- _What the task requires_: The following data has a line with "Observe that the truth" and a line with "Symmetrically, for under-approximated". Write out exactly those lines and all the lines between them.

- _Source material_:
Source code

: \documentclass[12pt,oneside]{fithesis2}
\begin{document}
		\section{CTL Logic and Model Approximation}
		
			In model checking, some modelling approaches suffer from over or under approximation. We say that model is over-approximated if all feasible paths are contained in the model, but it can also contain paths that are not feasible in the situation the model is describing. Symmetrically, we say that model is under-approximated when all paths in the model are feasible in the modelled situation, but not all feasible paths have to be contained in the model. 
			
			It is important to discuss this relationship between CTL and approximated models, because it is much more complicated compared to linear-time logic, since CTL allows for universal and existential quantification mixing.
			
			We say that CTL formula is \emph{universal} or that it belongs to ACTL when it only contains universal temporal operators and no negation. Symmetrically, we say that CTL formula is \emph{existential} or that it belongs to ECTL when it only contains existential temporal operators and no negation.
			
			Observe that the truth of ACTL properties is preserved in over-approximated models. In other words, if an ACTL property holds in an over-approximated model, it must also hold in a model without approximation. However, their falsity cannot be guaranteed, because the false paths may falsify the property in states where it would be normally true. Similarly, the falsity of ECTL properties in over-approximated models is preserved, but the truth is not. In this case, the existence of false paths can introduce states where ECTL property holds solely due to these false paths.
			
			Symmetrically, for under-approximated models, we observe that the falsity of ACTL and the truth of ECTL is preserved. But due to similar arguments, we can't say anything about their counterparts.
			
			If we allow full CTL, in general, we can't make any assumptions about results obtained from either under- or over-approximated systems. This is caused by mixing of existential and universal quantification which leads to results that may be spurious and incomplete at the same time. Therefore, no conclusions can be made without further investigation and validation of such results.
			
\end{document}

- _Task response_:
			Observe that the truth of ACTL properties is preserved in over-approximated models. In other words, if an ACTL property holds in an over-approximated model, it must also hold in a model without approximation. However, their falsity cannot be guaranteed, because the false paths may falsify the property in states where it would be normally true. Similarly, the falsity of ECTL properties in over-approximated models is preserved, but the truth is not. In this case, the existence of false paths can introduce states where ECTL property holds solely due to these false paths.
			
			Symmetrically, for under-approximated models, we observe that the falsity of ACTL and the truth of ECTL is preserved. But due to similar arguments, we can't say anything about their counterparts.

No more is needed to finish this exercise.